Q: My step-father and I own a house as tenants-in-common. The house has three liens: the first mortgage, a home-equity line for me, and a second mortgage my step-father took out to prop up his business.

The house has been for sale for several months and my step-father has refused several offers that would have resulted in a loss on the initial investment, but would have (at least) covered all the mortgages, costs, commissions and liens.

In the meantime, I moved out-of-state for a great job, so the house sits empty while I am still paying the mortgage and the expenses. Neither one of us wants to rent the house.

Question: What are my legal options towards encouraging him or forcing him to sell in a way that will both protect my credit, and keep me from the drain of paying the expenses every month?

A: You can sue your step-father, but you can also sell your share of the home since you own it as tenants in common. But, I have to tell you that it’s going to be a hard sale. Few people want to buy half of a home.

On the other hand, if you sue your stepfather, you run the risk of ruining your relationship – not that having a vacant (have you changed your homeowners’ insurance) house isn’t doing that trick pretty well. But lawsuits are also time-consuming and expensive. Where does your mom fit into this equation? Can she help broker some sort of agreement?

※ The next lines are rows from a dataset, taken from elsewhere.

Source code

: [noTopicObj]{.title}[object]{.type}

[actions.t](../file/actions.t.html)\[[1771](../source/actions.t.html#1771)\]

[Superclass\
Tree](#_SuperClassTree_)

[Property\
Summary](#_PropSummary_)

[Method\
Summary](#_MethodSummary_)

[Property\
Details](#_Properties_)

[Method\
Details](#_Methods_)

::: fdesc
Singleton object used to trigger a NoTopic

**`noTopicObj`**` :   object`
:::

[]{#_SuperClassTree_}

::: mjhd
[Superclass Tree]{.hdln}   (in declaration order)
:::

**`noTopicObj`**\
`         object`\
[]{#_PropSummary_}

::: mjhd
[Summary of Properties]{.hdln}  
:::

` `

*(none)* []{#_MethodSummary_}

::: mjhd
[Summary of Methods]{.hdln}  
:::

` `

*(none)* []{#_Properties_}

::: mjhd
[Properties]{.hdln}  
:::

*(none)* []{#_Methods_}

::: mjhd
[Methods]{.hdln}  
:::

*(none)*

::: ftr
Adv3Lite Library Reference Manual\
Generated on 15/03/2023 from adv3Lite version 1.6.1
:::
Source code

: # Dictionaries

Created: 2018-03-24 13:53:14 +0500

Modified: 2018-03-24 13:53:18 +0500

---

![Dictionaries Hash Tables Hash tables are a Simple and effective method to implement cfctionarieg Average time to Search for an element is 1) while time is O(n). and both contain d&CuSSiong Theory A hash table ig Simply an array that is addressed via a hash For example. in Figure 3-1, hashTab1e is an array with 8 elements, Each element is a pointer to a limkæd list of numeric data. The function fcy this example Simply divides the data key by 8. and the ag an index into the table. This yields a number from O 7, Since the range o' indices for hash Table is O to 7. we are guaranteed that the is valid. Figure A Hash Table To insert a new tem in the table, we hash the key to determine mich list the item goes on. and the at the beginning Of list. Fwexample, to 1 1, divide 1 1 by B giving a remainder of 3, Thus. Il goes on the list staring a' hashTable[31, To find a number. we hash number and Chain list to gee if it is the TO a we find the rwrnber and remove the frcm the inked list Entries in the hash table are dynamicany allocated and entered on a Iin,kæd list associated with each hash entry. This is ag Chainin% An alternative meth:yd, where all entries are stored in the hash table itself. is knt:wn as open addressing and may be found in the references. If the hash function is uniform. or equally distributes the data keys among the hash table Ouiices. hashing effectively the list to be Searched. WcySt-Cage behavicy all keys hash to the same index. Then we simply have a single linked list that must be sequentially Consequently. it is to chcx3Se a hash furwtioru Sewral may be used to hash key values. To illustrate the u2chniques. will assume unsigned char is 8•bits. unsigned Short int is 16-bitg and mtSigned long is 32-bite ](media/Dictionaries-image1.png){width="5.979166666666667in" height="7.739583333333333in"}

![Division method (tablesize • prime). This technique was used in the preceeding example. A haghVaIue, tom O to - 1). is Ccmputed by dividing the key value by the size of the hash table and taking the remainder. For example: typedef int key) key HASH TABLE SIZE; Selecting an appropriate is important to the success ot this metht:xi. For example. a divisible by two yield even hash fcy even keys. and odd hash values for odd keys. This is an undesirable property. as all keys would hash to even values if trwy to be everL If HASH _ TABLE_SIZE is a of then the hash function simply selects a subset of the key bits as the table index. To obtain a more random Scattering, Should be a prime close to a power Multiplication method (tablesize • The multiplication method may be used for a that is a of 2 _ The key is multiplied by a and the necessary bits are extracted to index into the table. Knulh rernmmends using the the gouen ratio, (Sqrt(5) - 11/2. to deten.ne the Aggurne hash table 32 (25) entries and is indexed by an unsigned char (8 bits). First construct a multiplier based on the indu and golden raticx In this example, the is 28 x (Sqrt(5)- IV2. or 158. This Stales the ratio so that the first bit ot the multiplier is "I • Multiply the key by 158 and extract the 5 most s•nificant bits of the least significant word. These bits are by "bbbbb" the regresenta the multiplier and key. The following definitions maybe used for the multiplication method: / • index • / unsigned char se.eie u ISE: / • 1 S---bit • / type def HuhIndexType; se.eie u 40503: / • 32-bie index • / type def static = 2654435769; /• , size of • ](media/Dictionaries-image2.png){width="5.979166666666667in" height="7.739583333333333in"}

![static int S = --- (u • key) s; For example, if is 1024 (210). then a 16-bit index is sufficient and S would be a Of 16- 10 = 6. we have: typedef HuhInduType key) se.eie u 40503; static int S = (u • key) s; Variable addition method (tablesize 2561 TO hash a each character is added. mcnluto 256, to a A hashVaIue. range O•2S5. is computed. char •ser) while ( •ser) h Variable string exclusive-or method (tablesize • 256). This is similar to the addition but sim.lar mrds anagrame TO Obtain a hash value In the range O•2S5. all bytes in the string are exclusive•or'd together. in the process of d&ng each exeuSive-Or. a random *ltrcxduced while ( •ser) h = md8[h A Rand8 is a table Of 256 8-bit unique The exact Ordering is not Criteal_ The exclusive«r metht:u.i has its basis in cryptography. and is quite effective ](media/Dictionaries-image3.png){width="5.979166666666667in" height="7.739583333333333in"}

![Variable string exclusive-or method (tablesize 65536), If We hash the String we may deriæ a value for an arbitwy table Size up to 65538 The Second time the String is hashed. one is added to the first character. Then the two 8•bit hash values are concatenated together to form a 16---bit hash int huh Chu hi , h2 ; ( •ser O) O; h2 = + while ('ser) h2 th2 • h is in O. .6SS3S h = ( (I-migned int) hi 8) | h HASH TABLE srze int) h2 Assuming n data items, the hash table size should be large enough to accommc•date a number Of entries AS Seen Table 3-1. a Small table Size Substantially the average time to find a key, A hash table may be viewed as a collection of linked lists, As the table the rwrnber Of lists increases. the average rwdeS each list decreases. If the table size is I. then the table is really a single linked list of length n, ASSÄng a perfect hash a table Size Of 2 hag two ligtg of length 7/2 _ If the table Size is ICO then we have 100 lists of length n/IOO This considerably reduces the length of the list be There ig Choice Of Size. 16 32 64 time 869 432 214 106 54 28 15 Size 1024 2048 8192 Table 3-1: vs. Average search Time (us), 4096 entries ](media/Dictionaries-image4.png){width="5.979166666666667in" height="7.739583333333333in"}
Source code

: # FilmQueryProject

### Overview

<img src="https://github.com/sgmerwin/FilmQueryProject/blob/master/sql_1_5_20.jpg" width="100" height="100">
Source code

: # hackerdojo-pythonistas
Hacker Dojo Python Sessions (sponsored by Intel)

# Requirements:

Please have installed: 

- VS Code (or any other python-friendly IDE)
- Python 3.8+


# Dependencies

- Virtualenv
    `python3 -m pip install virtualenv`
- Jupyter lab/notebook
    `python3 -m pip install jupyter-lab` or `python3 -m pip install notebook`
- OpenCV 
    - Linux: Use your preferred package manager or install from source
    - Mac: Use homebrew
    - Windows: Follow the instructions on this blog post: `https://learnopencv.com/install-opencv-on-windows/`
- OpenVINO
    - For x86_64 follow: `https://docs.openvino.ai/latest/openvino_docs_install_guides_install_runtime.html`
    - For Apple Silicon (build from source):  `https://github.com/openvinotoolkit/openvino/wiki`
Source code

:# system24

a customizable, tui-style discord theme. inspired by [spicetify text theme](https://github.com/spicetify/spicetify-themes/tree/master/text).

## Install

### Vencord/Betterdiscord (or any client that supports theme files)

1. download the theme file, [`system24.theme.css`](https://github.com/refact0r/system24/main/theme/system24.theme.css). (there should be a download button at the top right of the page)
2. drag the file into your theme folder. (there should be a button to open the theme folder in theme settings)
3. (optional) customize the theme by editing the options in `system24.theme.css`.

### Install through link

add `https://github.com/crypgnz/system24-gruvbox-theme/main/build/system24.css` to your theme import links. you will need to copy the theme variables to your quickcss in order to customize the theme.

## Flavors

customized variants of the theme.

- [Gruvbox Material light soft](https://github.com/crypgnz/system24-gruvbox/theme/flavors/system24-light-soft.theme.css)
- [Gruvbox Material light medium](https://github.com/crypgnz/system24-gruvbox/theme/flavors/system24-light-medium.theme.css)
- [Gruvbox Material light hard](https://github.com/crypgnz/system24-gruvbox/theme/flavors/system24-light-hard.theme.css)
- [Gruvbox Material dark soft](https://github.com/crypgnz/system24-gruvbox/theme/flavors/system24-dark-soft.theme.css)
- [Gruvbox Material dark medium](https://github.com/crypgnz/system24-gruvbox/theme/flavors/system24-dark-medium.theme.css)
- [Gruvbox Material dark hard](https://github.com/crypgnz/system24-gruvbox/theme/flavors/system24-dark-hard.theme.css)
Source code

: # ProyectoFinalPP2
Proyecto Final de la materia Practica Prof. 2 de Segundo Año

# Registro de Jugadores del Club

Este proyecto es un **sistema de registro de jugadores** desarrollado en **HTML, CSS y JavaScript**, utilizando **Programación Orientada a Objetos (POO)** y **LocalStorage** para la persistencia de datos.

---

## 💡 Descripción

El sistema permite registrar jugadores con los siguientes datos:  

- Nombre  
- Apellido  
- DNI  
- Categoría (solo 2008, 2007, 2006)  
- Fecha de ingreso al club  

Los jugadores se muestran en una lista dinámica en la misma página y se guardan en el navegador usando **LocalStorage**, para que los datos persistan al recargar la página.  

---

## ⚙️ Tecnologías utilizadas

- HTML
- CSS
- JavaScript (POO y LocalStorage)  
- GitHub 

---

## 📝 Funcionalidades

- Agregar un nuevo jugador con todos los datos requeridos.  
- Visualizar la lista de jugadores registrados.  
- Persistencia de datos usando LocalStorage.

If you haven’t already, try working with a real estate agent to pull some comps (sales prices of neighborhood homes that are similar to yours that have already sold) that show your stepfather where prices actually are and how much money you’re losing every month you hang onto the property.

By gathering as much information you have about the housing market in your area, you may be able to convince your stepfather that you and he should both sell and soon.

If he refuses to sell, all of your choices will be tough. If you stop paying on the loans, which is one choice, you will ruin your credit. If you force the issue by going to court, it will be expensive and will likely cause family problems. So your only real choice is to try to work through the solution to convince your stepfather that this is the right time to take any offer and move on.

At the same time, you should find a real estate attorney who can work with you and try to help you figure out your options. Good luck.